Available records.

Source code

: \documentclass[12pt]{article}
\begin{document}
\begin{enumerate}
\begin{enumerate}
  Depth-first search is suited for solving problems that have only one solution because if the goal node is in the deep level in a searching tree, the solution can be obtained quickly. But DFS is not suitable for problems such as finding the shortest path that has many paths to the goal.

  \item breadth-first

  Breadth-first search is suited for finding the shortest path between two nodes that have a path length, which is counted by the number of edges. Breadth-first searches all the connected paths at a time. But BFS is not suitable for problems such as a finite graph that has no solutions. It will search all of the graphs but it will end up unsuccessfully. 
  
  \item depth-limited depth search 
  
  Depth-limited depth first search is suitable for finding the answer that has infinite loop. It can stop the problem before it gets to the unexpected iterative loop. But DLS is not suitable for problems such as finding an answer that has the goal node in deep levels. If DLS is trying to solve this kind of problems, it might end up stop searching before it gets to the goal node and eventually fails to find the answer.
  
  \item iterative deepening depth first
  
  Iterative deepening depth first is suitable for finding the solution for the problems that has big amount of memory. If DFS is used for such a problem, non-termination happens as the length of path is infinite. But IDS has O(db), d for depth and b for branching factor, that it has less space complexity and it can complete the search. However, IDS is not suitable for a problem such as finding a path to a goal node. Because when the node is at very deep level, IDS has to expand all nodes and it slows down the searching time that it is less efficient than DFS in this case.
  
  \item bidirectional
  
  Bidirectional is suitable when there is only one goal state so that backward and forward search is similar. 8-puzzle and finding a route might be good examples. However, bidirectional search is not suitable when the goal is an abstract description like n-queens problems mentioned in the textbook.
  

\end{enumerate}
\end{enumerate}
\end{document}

--

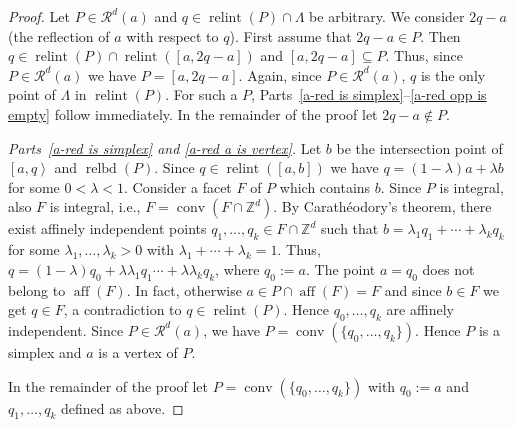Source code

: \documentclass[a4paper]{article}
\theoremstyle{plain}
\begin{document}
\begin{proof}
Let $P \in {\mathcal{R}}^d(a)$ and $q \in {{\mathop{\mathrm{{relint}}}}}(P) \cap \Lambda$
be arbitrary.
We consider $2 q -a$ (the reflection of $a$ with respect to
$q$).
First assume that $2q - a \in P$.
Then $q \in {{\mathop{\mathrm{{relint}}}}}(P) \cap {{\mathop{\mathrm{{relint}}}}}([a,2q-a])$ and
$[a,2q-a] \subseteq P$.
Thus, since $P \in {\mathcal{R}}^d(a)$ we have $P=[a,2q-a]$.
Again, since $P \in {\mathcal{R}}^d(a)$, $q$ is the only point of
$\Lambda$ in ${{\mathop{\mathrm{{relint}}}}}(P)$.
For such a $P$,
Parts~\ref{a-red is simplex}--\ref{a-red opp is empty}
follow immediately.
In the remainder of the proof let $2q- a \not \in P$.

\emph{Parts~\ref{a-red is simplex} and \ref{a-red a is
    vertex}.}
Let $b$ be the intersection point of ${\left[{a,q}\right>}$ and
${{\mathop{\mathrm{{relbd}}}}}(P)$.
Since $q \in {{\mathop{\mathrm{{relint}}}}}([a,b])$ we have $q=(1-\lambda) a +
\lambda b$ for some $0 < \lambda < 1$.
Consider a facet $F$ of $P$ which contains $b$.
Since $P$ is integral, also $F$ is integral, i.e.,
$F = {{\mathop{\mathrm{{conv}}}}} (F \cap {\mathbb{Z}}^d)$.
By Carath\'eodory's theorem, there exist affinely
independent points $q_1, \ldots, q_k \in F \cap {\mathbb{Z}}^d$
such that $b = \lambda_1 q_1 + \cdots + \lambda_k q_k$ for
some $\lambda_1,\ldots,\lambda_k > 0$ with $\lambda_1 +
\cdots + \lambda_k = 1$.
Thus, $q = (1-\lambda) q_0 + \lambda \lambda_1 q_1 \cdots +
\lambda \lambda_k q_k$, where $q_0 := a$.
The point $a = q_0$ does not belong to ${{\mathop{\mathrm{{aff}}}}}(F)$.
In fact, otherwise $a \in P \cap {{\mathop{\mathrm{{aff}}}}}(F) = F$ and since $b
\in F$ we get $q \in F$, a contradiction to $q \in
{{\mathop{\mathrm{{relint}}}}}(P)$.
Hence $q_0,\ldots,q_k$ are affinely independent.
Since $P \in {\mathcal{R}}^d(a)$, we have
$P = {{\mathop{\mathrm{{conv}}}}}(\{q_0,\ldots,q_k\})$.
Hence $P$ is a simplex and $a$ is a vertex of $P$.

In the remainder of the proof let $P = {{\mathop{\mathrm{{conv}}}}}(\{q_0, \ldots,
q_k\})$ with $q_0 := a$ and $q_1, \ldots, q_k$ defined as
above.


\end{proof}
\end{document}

Exercise prompt.
In the data above, find the line with "< \lambda < 1$." and the line with "The point $a". Retype both, plus every line between them, exactly.

Answer to this task.
\lambda b$ for some $0 < \lambda < 1$.
Consider a facet $F$ of $P$ which contains $b$.
Since $P$ is integral, also $F$ is integral, i.e.,
$F = {{\mathop{\mathrm{{conv}}}}} (F \cap {\mathbb{Z}}^d)$.
By Carath\'eodory's theorem, there exist affinely
independent points $q_1, \ldots, q_k \in F \cap {\mathbb{Z}}^d$
such that $b = \lambda_1 q_1 + \cdots + \lambda_k q_k$ for
some $\lambda_1,\ldots,\lambda_k > 0$ with $\lambda_1 +
\cdots + \lambda_k = 1$.
Thus, $q = (1-\lambda) q_0 + \lambda \lambda_1 q_1 \cdots +
\lambda \lambda_k q_k$, where $q_0 := a$.
The point $a = q_0$ does not belong to ${{\mathop{\mathrm{{aff}}}}}(F)$.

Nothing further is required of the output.